Beware of an Insurer's Reservation of the Right to Recoup Defense Costs
You are a contractor. A claim has been asserted against you. You tender the defense to your general liability carrier. The most common response is that the insurer will assume the defense under a reservation of rights. That reservation always means that the insurer may later dispute whether the policy covers the claim and if there is no coverage, the insurer is not obligated to pay any damages awarded to the claimant. The insurer may also, though, reserve its right to recoup defense costs that it paid, if it is determined at a later time that it did not owe a duty to defend. It is this second, less common reservation that is the subject of this article.
Commercial General Liability policies provide two broad forms of protection for insureds: (1) the promise to pay damages awarded for covered claims and (2) the promise to provide a defense to claims which, if valid, would be covered by the policy. The duty to defend is broader than the duty to pay damages for covered claims because it may apply even if the claims are baseless and result in no liability. Indeed, in Ohio and most other places, “an insurer’s duty to defend attaches when the allegations in the complaint state a claim that is ‘potentially or arguably’ within the scope of the policy’s coverage regardless of the ultimate outcome of the case.” City of Willoughby Hills v. Cincinnati Ins. Co. 9 Ohio St. 3d 177, 179 (1984) (emphasis added). Thus insureds reasonably assume that their insurer will defend them, at the insurer’s cost, against a wide range of claims, whether or not valid. For this reason, an insurer’s reservation of a right to recoup defense expenses is very significant.

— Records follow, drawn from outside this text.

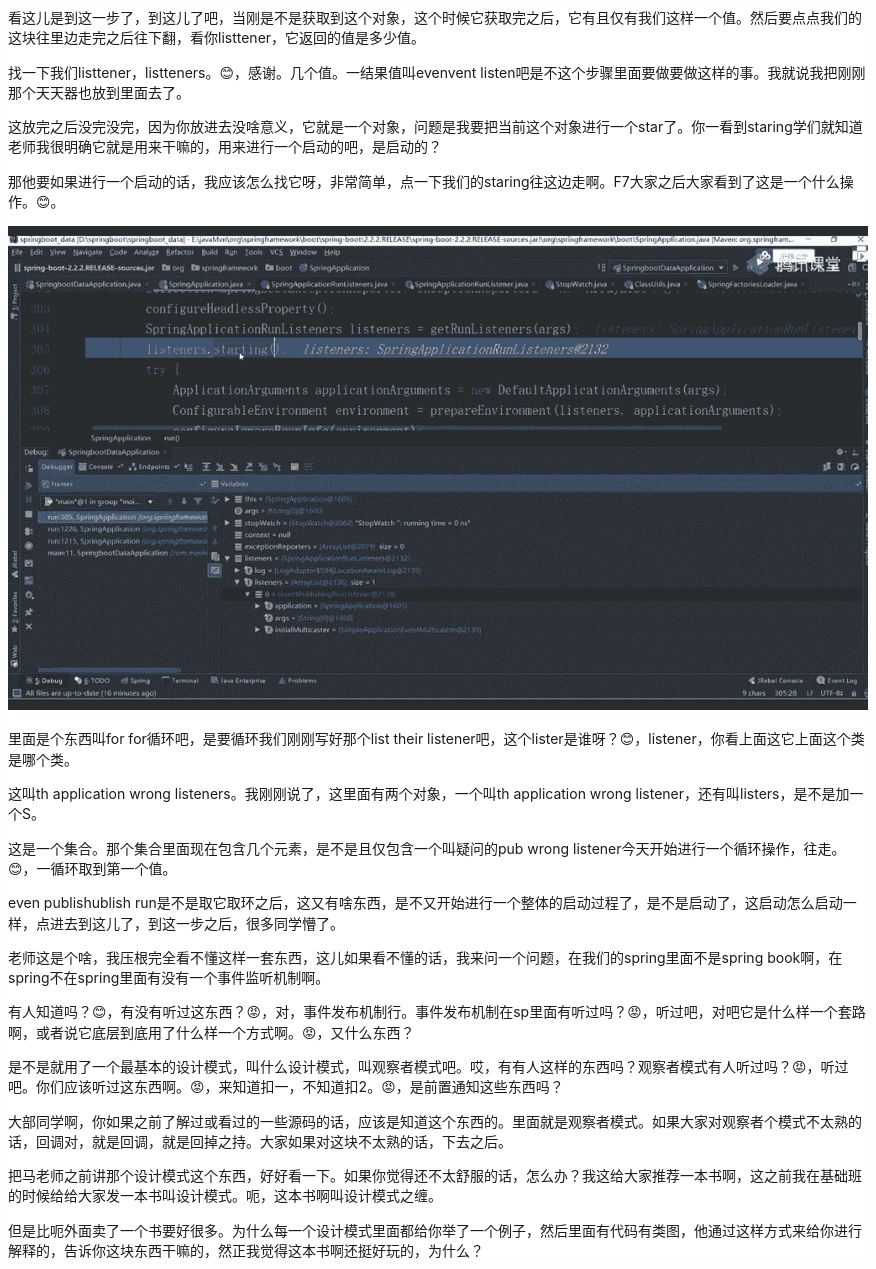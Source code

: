 看这儿是到这一步了，到这儿了吧，当刚是不是获取到这个对象，这个时候它获取完之后，它有且仅有我们这样一个值。然后要点点我们的这块往里边走完之后往下翻，看你listtener，它返回的值是多少值。

找一下我们listtener，listteners。😊，感谢。几个值。一结果值叫evenvent listen吧是不这个步骤里面要做要做这样的事。我就说我把刚刚那个天天器也放到里面去了。

这放完之后没完没完，因为你放进去没啥意义，它就是一个对象，问题是我要把当前这个对象进行一个star了。你一看到staring学们就知道老师我很明确它就是用来干嘛的，用来进行一个启动的吧，是启动的？

那他要如果进行一个启动的话，我应该怎么找它呀，非常简单，点一下我们的staring往这边走啊。F7大家之后大家看到了这是一个什么操作。😊。



![](img/090a0ea702f5642e9484c79b41ad8454_47.png)

里面是个东西叫for for循环吧，是要循环我们刚刚写好那个list their listener吧，这个lister是谁呀？😊，listener，你看上面这它上面这个类是哪个类。

这叫th application wrong listeners。我刚刚说了，这里面有两个对象，一个叫th application wrong listener，还有叫listers，是不是加一个S。

这是一个集合。那个集合里面现在包含几个元素，是不是且仅包含一个叫疑问的pub wrong listener今天开始进行一个循环操作，往走。😊，一循环取到第一个值。

even publishublish run是不是取它取环之后，这又有啥东西，是不又开始进行一个整体的启动过程了，是不是启动了，这启动怎么启动一样，点进去到这儿了，到这一步之后，很多同学懵了。

老师这是个啥，我压根完全看不懂这样一套东西，这儿如果看不懂的话，我来问一个问题，在我们的spring里面不是spring book啊，在spring不在spring里面有没有一个事件监听机制啊。

有人知道吗？😊，有没有听过这东西？😡，对，事件发布机制行。事件发布机制在sp里面有听过吗？😡，听过吧，对吧它是什么样一个套路啊，或者说它底层到底用了什么样一个方式啊。😡，又什么东西？

是不是就用了一个最基本的设计模式，叫什么设计模式，叫观察者模式吧。哎，有有人这样的东西吗？观察者模式有人听过吗？😡，听过吧。你们应该听过这东西啊。😡，来知道扣一，不知道扣2。😡，是前置通知这些东西吗？

大部同学啊，你如果之前了解过或看过的一些源码的话，应该是知道这个东西的。里面就是观察者模式。如果大家对观察者个模式不太熟的话，回调对，就是回调，就是回掉之持。大家如果对这块不太熟的话，下去之后。

把马老师之前讲那个设计模式这个东西，好好看一下。如果你觉得还不太舒服的话，怎么办？我这给大家推荐一本书啊，这之前我在基础班的时候给给大家发一本书叫设计模式。呃，这本书啊叫设计模式之缠。

但是比呃外面卖了一个书要好很多。为什么每一个设计模式里面都给你举了一个例子，然后里面有代码有类图，他通过这样方式来给你进行解释的，告诉你这块东西干嘛的，然正我觉得这本书啊还挺好玩的，为什么？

Although the Ohio Supreme Court has not ruled on the enforceability of a reservation of the right to recoup, the United States Court of Appeals for the Sixth Circuit has predicted that Ohio would enforce such a reservation. The basis is that if the insurer notifies the insured of its reservation of the right to recoup and the insured does not object, an implied contract arises between the insurer and the insured. In other words, by silently accepting the defense supplied by the insurer in the face of its notification that it reserves the right to recoup defense costs, the insured has entered a binding agreement to reimburse the insurer if it is later found that the insurer never owed a duty to defend in the first place. United National Ins. Co. v. SST Fitness Corp. 309 F.3d 914 (6th Cir. 2002).
Why is this important? Costs of defense may be very substantial and the contractor might receive a bill for a five or six-figure number—a very unpleasant surprise. Even worse, when the insurer takes on the defense, it chooses counsel—so the insured may find itself, in the end, paying for defense counsel selected and largely controlled by the insurer, without the insured ever having had the opportunity to manage or approve the counsel’s strategy, billing rates, or resulting expenses.
What should you do? The Sixth Circuit says the insured has three options when faced with an insurer’s provision of a defense with a reservation of the right to recoup its costs: “(1) decline the offer, pay for the defense, and seek to recover on the policy; (2) decline the offer and file a declaratory judgment action; or (3) accept the offer subject to the reservation of rights.” Each of these has significant drawbacks. The insured would obviously like a defense, without the right of the insurer to recoup.
There is at least one other possibility that an insured could consider. Since the basis of the insurer’s right to recoup is its unilateral announcement of that right and the insured’s alleged agreement when it accepts the defense, the insured could consider objecting in writing to the reservation. The potential upside to objecting is that if the insurer nonetheless provides the defense, the insured will have the argument that there is no implied contract of recoupment. That’s preferable to not having the argument. The potential downside to objecting is that the insurer refuses to provide the defense. That refusal might be worth testing, though, since one of the reasons insurers tend to provide a defense in close cases is to avoid a bad faith claim for refusing to do so.
In other words, under this suggestion, the insured contractor continues to demand a defense as something it is entitled to under the policy and refuses to accept the additional new condition—which is not contained in the policy—that the insurer is trying to impose with its reservation of rights letter.
Your insurance policy is a valuable asset, but is complicated both in itself and in how courts interpret it. You should seek counsel before making any decisions in cases involving an insurer’s reservation of a right to recoup defense costs.